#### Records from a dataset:
>>>>
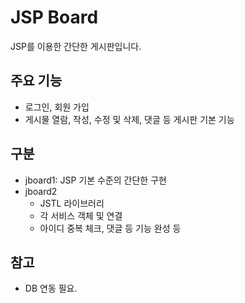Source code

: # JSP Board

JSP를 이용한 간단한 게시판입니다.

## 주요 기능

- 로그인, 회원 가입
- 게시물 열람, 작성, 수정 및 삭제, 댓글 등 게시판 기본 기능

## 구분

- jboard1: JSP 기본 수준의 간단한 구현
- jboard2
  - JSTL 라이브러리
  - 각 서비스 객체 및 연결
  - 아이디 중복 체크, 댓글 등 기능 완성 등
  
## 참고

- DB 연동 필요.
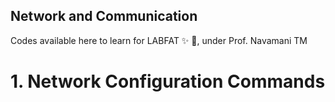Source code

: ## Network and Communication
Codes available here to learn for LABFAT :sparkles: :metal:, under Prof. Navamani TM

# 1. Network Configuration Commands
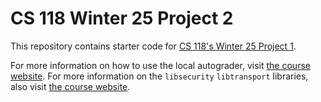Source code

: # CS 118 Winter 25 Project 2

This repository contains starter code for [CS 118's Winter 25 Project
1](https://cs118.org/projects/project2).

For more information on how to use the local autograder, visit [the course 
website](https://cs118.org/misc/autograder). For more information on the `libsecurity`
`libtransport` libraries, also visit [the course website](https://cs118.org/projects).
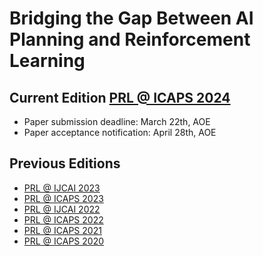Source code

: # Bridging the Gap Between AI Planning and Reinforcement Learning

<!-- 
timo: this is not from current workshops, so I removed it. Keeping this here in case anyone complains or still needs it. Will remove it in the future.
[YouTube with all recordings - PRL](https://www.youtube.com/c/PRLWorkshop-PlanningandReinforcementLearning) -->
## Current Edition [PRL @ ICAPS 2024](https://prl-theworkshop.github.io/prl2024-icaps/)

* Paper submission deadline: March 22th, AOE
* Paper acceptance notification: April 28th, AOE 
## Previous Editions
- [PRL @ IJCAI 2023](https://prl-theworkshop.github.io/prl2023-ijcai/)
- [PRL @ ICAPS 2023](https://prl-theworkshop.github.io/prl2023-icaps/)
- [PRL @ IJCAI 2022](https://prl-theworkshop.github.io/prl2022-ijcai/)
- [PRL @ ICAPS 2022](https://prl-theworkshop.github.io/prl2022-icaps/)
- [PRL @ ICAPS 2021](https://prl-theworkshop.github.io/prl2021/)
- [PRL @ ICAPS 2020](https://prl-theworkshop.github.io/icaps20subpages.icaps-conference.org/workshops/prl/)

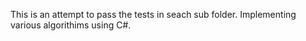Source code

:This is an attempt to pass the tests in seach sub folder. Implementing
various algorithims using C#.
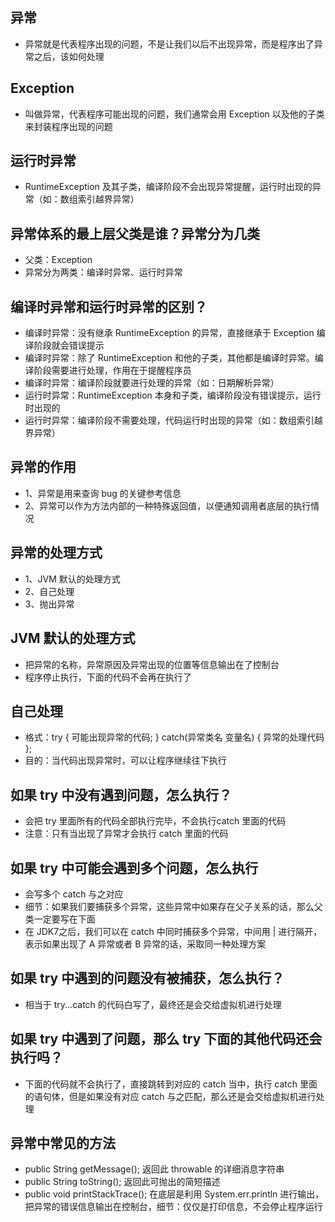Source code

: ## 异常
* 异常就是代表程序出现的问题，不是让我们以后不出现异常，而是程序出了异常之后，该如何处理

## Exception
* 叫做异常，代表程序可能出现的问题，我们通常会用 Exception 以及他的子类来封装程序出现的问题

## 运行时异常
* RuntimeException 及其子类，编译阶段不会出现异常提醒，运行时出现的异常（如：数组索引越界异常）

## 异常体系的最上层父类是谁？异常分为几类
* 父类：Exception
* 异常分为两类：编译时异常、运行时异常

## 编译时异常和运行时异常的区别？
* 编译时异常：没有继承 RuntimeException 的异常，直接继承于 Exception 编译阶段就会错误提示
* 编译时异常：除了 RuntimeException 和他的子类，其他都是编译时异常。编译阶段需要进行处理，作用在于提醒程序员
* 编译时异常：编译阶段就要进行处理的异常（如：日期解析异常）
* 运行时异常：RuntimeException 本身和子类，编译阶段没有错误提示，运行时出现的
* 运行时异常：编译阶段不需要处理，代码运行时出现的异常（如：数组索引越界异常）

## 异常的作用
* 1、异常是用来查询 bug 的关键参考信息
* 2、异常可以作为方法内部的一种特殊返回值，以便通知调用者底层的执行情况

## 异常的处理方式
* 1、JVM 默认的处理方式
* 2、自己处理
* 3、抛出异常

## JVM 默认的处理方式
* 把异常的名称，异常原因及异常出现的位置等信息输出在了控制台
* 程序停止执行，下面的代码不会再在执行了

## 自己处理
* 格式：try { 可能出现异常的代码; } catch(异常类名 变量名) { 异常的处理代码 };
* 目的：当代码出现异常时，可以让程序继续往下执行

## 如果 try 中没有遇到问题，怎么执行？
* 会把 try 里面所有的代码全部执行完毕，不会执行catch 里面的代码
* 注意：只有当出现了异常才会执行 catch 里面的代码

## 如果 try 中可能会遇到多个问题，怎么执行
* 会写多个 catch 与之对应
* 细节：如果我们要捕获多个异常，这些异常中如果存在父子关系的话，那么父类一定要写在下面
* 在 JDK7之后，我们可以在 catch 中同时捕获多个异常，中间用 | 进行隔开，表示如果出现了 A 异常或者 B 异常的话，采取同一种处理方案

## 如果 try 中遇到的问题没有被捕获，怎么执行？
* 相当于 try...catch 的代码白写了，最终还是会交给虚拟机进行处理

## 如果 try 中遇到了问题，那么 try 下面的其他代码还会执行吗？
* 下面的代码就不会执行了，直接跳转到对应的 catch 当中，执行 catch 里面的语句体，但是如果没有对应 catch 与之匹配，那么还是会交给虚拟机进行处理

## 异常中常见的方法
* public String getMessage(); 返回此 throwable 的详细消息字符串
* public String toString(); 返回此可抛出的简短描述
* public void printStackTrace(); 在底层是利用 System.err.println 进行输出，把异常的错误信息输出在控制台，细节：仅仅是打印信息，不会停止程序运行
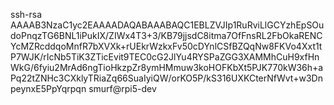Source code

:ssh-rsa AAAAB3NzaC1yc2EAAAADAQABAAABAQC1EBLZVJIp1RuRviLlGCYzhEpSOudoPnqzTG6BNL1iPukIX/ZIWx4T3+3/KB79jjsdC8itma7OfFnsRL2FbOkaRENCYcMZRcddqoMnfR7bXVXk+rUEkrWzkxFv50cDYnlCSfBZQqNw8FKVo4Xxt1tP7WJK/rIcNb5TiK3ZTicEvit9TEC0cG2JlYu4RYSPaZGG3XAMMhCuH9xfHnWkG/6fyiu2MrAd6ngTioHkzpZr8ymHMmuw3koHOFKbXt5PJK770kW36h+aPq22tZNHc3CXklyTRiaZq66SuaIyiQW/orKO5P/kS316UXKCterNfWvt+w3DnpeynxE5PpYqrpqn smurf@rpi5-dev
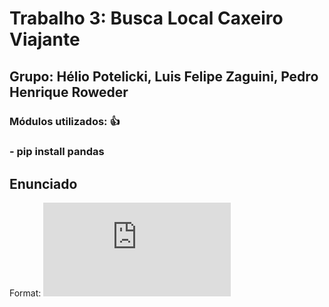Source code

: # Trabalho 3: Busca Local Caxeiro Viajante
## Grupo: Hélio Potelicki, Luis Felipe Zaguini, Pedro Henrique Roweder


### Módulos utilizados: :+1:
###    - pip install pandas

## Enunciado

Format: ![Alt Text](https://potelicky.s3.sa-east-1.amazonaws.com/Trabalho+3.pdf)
<<<<
>>>>
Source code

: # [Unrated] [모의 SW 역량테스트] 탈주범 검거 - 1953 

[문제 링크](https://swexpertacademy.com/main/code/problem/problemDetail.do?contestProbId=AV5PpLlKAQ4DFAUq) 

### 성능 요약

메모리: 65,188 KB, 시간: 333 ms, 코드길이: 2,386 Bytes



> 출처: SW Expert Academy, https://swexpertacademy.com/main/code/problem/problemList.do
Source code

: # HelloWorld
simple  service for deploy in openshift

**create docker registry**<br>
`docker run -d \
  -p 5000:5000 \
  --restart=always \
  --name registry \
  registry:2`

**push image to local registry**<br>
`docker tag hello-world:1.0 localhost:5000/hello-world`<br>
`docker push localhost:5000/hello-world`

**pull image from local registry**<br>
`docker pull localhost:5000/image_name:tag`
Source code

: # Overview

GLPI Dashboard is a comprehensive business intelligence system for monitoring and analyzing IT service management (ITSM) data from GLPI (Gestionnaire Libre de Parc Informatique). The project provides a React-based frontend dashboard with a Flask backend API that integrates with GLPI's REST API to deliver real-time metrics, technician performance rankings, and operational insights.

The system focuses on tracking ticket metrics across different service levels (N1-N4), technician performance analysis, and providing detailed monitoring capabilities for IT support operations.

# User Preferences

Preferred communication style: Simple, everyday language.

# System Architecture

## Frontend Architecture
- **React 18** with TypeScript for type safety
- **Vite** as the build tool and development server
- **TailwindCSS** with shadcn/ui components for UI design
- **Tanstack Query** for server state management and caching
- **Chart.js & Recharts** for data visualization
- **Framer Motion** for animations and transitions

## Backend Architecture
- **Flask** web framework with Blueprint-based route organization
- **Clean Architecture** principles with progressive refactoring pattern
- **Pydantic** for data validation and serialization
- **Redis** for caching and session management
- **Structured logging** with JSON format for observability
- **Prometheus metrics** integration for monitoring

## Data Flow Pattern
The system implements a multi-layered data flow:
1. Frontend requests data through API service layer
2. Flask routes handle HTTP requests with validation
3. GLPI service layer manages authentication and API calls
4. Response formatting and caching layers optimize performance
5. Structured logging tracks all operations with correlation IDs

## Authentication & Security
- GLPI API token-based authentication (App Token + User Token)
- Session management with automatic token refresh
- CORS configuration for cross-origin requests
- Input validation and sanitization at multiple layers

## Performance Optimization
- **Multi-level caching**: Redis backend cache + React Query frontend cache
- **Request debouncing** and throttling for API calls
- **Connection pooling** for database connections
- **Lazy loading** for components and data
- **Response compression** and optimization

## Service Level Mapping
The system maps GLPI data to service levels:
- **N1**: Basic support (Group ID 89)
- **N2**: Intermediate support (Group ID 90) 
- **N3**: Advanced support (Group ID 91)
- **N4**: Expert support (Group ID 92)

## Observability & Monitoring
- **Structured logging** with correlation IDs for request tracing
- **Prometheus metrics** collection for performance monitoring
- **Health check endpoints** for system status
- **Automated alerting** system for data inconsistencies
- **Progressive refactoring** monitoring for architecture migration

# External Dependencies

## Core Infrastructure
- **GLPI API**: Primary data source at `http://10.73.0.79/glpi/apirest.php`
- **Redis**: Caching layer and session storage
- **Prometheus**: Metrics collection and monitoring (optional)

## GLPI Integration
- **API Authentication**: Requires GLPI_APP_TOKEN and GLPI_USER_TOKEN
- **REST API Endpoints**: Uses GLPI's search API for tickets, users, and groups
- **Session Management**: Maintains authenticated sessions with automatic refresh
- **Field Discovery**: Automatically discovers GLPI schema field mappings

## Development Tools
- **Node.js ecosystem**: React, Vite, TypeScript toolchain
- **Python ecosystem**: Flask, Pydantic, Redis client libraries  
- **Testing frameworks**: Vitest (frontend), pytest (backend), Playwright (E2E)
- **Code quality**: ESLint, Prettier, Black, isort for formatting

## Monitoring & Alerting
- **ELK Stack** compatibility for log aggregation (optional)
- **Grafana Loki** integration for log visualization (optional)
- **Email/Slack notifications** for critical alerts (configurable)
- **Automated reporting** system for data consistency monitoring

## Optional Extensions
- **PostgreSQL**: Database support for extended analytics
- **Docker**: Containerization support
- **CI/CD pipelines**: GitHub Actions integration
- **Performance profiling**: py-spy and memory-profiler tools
<<<<
#### Exercise instructions:
Set down, exactly as they appear above, all lines from the one that has "- **Pydantic** for" down to the one that has "4. Response formatting", including those two and no others.

#### Finished exercise:
- **Pydantic** for data validation and serialization
- **Redis** for caching and session management
- **Structured logging** with JSON format for observability
- **Prometheus metrics** integration for monitoring

## Data Flow Pattern
The system implements a multi-layered data flow:
1. Frontend requests data through API service layer
2. Flask routes handle HTTP requests with validation
3. GLPI service layer manages authentication and API calls
4. Response formatting and caching layers optimize performance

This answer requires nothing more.